══ DATA EXTRACTS ══
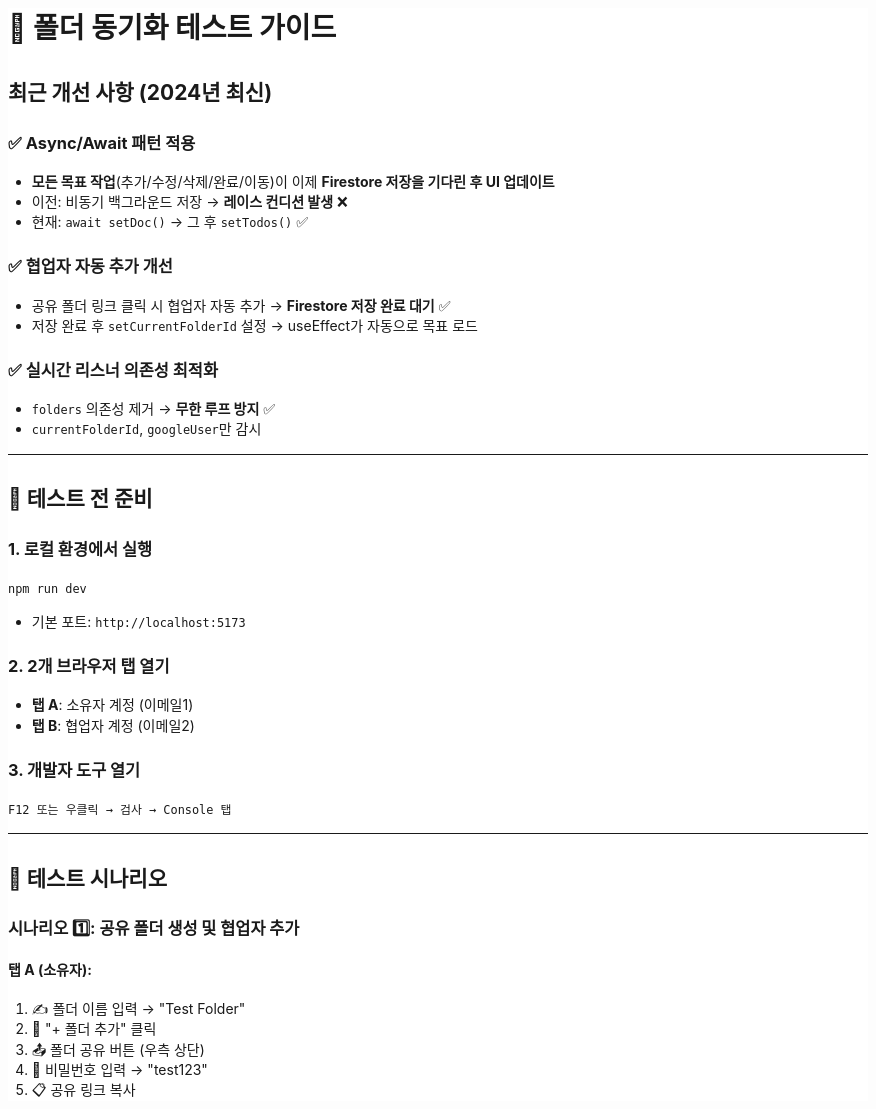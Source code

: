 # 🔄 폴더 동기화 테스트 가이드

## 최근 개선 사항 (2024년 최신)

### ✅ Async/Await 패턴 적용
- **모든 목표 작업**(추가/수정/삭제/완료/이동)이 이제 **Firestore 저장을 기다린 후 UI 업데이트**
- 이전: 비동기 백그라운드 저장 → **레이스 컨디션 발생** ❌
- 현재: `await setDoc()` → 그 후 `setTodos()` ✅

### ✅ 협업자 자동 추가 개선
- 공유 폴더 링크 클릭 시 협업자 자동 추가 → **Firestore 저장 완료 대기** ✅
- 저장 완료 후 `setCurrentFolderId` 설정 → useEffect가 자동으로 목표 로드

### ✅ 실시간 리스너 의존성 최적화
- `folders` 의존성 제거 → **무한 루프 방지** ✅
- `currentFolderId`, `googleUser`만 감시

---

## 🧪 테스트 전 준비

### 1. 로컬 환경에서 실행
```bash
npm run dev
```
- 기본 포트: `http://localhost:5173`

### 2. 2개 브라우저 탭 열기
- **탭 A**: 소유자 계정 (이메일1)
- **탭 B**: 협업자 계정 (이메일2)

### 3. 개발자 도구 열기
```
F12 또는 우클릭 → 검사 → Console 탭
```

---

## 📝 테스트 시나리오

### **시나리오 1️⃣: 공유 폴더 생성 및 협업자 추가**

#### 탭 A (소유자):
1. ✍️ 폴더 이름 입력 → "Test Folder"
2. 📁 "+ 폴더 추가" 클릭
3. 📤 폴더 공유 버튼 (우측 상단)
4. 🔐 비밀번호 입력 → "test123"
5. 📋 공유 링크 복사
═══
* _YOUR ASSIGNMENT_: Reproduce only the lines running from the one that contains "- **모든 목표 작업**(추가/수정/삭제/완료/이동)이" to the last line of the records.

* _SOLUTION TO THIS TASK_:
- **모든 목표 작업**(추가/수정/삭제/완료/이동)이 이제 **Firestore 저장을 기다린 후 UI 업데이트**
- 이전: 비동기 백그라운드 저장 → **레이스 컨디션 발생** ❌
- 현재: `await setDoc()` → 그 후 `setTodos()` ✅

### ✅ 협업자 자동 추가 개선
- 공유 폴더 링크 클릭 시 협업자 자동 추가 → **Firestore 저장 완료 대기** ✅
- 저장 완료 후 `setCurrentFolderId` 설정 → useEffect가 자동으로 목표 로드

### ✅ 실시간 리스너 의존성 최적화
- `folders` 의존성 제거 → **무한 루프 방지** ✅
- `currentFolderId`, `googleUser`만 감시

---

## 🧪 테스트 전 준비

### 1. 로컬 환경에서 실행
```bash
npm run dev
```
- 기본 포트: `http://localhost:5173`

### 2. 2개 브라우저 탭 열기
- **탭 A**: 소유자 계정 (이메일1)
- **탭 B**: 협업자 계정 (이메일2)

### 3. 개발자 도구 열기
```
F12 또는 우클릭 → 검사 → Console 탭
```

---

## 📝 테스트 시나리오

### **시나리오 1️⃣: 공유 폴더 생성 및 협업자 추가**

#### 탭 A (소유자):
1. ✍️ 폴더 이름 입력 → "Test Folder"
2. 📁 "+ 폴더 추가" 클릭
3. 📤 폴더 공유 버튼 (우측 상단)
4. 🔐 비밀번호 입력 → "test123"
5. 📋 공유 링크 복사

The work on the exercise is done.